→ **Task details**
Among the entries below, determine how many lines contain the word "Arch" and state only that figure.

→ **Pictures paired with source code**
________________________________________
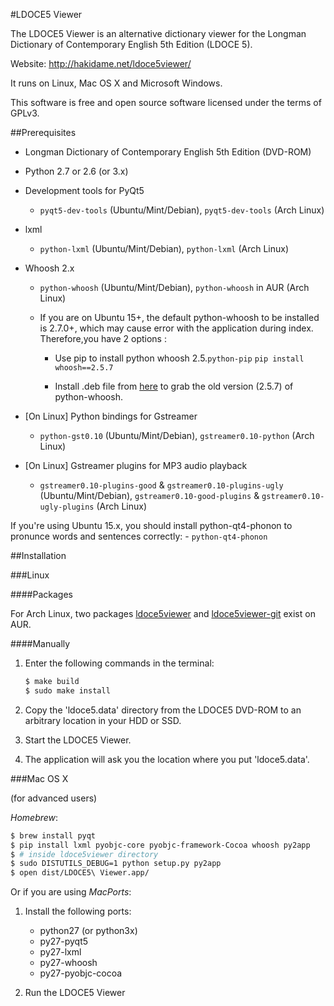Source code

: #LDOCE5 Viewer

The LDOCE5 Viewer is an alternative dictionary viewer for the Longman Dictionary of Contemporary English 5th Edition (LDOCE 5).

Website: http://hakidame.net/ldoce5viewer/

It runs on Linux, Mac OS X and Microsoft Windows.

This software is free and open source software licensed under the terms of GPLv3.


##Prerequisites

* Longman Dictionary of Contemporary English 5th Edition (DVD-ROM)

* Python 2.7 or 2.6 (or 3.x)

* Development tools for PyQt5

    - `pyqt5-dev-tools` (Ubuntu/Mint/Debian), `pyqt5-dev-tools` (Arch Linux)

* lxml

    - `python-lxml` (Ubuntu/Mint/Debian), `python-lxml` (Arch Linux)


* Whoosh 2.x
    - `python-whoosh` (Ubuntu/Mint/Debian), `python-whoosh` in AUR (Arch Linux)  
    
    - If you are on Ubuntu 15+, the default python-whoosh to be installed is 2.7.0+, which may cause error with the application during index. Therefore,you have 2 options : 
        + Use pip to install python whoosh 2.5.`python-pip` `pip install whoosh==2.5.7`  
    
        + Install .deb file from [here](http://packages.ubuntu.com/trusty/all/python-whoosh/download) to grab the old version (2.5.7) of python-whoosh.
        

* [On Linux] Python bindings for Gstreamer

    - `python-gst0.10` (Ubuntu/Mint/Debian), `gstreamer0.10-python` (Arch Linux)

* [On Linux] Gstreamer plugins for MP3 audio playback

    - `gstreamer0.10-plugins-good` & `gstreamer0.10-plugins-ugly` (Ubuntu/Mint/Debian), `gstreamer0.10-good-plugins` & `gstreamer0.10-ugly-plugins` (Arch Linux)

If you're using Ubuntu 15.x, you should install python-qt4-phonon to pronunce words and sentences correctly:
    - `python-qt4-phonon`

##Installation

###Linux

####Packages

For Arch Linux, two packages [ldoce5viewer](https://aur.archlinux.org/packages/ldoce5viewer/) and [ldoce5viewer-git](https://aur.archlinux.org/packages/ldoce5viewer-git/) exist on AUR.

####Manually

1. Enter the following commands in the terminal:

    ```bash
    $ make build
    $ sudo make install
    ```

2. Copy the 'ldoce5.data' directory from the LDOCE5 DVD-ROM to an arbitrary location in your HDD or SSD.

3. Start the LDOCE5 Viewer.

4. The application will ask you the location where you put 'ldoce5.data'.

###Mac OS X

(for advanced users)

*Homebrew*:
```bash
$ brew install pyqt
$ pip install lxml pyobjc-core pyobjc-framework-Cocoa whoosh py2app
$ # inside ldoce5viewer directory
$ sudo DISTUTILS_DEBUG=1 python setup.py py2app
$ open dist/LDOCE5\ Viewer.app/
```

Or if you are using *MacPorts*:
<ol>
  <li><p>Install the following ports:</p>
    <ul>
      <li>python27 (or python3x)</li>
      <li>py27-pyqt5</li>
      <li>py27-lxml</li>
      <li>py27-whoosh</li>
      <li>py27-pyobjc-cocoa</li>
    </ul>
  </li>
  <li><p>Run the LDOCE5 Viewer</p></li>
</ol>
________________________________________
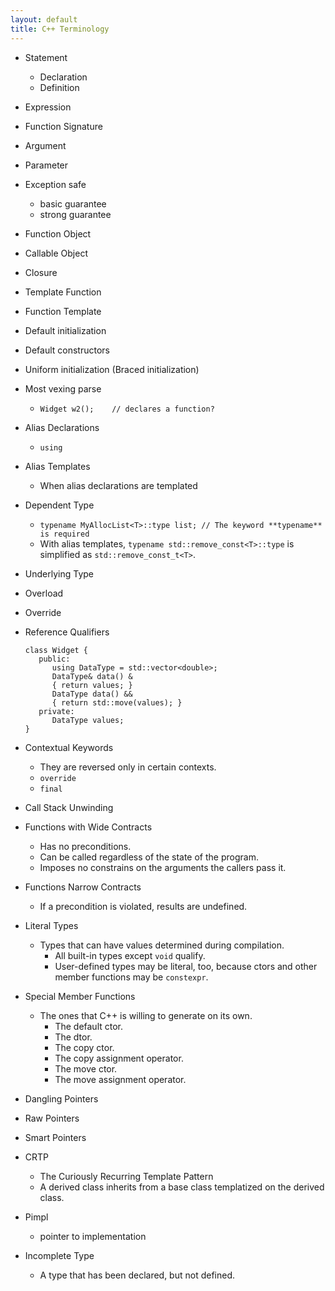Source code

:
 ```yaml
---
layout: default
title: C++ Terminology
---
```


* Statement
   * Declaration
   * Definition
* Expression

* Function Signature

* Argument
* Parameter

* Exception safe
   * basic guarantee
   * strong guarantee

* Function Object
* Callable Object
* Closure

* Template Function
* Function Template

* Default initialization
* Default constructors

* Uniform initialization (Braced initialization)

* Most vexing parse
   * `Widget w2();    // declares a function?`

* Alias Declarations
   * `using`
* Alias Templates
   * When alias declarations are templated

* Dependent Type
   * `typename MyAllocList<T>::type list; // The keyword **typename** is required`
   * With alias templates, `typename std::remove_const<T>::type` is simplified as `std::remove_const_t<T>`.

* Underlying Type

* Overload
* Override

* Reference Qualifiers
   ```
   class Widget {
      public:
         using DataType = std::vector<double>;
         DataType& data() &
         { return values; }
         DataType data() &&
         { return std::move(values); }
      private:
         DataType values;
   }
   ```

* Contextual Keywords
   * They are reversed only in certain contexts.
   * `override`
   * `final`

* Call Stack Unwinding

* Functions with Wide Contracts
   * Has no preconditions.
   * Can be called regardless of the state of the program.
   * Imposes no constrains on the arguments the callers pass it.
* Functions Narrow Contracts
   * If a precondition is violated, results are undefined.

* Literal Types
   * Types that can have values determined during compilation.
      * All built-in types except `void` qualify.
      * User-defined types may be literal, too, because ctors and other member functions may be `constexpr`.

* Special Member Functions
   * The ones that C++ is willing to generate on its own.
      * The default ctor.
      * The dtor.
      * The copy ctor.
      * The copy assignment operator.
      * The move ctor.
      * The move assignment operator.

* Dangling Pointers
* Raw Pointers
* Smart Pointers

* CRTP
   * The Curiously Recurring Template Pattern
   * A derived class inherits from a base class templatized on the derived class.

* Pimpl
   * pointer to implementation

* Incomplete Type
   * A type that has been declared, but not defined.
________________________________________
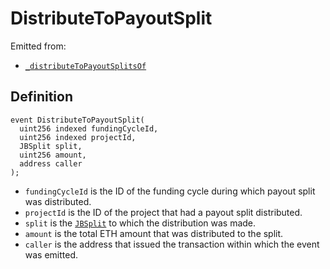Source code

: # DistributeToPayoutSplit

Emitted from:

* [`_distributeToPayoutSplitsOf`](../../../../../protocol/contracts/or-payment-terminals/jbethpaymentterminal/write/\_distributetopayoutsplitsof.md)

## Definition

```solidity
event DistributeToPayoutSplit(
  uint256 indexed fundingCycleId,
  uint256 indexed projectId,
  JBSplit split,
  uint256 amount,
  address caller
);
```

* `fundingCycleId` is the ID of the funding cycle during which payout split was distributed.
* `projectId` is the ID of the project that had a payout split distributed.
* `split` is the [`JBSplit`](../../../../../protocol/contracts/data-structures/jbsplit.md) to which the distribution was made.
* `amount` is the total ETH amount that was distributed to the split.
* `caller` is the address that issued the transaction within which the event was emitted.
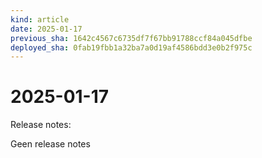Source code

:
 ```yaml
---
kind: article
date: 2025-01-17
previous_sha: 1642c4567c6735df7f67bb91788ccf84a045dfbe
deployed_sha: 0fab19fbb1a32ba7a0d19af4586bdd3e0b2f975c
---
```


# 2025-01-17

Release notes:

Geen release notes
________________________________________
→ **Finished exercise**
6